And this is exactly the problem - this is unfortunately the very opposite of the truth and is the reason for all this tomfoolery with dcraw.

For AP we are interested in what the sensor captured, which is *definitely *not* what DPP outputs. DPP just makes things 'pretty', but it's the very opposite of what we need for AP!

1. For starters, Canon DSLRs (as do many other cameras) have a Color Filter Array, meaning that the pixels that are recorded by the CCD are divvied up between the different colors. In the case of your Canon, every 4 native pixels are divided up into 1 red, 2 green and 1 blue channel pixel. E.g. for a 16MP camera, you will get 4MP of red and blue data and 8MP of green data.

This is obviously not the case when you look at a full frame from DPP; all the channels' pixels are accounted for. This is thanks to an interpolation (debayering) algorithm that makes up the missing 3 pixels for red and blue and the missing 2 pixels for the green channel. Yes, that's right - a quarter of your blue and red and half of your green data is completely made up! There are various clever ways of making up this data and chances are that DPP uses a very clever (proprietary) algorithm indeed that reconstructs as much as possible. The trouble is that 'clever' is *bad* for AP. Whereas this works great for terrestrial daytime images with plenty of signal and plenty of geometrical shapes to derive clues from for reconstruction, frames shot for AP purposes have neither.

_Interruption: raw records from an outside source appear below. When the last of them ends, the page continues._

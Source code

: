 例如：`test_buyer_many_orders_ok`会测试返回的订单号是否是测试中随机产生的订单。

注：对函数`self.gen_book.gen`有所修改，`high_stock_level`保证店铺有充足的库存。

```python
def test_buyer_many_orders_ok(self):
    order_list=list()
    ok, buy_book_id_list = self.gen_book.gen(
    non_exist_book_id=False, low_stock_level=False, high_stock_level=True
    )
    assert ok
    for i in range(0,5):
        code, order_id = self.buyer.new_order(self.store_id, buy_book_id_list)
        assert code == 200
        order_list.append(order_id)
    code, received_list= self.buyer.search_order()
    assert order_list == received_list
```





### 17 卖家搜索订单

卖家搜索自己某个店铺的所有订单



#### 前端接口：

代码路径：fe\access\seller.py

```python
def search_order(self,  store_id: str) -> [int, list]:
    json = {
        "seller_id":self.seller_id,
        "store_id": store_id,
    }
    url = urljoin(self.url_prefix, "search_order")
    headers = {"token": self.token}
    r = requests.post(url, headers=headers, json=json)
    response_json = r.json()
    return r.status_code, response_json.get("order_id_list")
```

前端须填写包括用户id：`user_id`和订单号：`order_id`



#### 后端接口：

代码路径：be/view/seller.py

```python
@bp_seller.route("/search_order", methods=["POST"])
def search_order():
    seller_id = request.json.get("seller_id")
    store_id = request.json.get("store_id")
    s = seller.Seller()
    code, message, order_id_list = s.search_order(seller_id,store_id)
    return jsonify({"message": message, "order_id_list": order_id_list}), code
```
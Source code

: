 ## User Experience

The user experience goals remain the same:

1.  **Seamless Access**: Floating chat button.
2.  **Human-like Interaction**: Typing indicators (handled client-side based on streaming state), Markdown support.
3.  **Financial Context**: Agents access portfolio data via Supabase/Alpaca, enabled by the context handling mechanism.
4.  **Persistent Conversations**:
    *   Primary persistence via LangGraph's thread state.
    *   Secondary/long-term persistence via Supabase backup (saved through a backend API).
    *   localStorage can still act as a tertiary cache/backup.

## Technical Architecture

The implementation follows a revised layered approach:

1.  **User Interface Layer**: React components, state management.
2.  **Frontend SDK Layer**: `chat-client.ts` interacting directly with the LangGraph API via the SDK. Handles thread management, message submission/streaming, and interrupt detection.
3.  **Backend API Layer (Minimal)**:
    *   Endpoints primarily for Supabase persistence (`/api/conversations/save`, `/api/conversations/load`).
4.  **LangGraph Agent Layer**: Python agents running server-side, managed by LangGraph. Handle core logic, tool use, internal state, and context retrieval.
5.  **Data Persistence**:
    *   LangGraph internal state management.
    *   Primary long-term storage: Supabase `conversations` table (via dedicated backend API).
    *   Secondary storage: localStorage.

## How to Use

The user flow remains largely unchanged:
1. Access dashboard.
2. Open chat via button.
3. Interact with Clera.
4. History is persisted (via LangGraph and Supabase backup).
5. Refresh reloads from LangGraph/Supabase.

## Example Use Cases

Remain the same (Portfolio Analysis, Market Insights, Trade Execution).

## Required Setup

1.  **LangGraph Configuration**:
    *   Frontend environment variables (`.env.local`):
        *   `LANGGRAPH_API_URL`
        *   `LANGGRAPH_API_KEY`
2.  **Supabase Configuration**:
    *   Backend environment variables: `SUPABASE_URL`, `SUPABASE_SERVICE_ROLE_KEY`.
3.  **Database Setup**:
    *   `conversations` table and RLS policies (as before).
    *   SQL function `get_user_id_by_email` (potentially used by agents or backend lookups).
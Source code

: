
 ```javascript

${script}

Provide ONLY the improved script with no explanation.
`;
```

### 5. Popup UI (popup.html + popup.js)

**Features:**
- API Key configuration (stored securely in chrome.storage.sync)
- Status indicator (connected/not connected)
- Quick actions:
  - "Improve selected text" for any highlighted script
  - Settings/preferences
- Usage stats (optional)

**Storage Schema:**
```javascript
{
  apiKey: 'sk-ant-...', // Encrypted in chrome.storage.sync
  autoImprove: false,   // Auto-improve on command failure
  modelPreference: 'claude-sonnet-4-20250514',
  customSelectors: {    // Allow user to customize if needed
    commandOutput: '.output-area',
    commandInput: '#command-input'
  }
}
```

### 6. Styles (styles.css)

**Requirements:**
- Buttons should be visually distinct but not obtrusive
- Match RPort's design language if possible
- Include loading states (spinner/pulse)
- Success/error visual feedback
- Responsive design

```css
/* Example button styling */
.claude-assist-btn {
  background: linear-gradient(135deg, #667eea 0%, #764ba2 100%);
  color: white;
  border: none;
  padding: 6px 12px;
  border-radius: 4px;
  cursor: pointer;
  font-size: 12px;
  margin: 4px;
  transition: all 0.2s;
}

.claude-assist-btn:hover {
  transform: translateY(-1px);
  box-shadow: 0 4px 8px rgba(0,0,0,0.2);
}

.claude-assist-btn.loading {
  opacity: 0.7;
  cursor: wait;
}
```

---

What happens then is that the reconstruction algorithms start reconstructing things that aren't there due to noise and the absence of geometrical shapes/patterns. Or more generally speaking, the noise that was contained in one pixel (for red and blue) is propagated into its neighbouring pixels. What happens then is the creation of artifacts (introducing detail) and noise grain that is larger than one pixel, both of which are very hard to get rid of by stacking or noise reduction algorithms, causing these artifacts and noise grain to become very conspicuous.

Best it then to use a 'dumb' interpolation algorithm (such as bilinear interpolation) to make a 'recoverable' guess in case the guess was wrong (e.g. refraining from trying to introduce detail).

Refer to the attached image; 1 is the original scene, 2 is what the CCD actually captured (which is a far cry from the DPP result - and, also, it's been stretched for easy comparison), 3 is what each individual pixel captured when assigned its correct color, 4 is what the scene looks like reconstructed once the missing data has been interpolated (notice artifacts).

2. As you can see from the comparison that Paul posted, it is clear that the data has been stretched by DPP (so it's fit for human consumption). This is *bad* as many processing steps need to be performed when the data is still in the linear domain (for example deconvolution and color calibration).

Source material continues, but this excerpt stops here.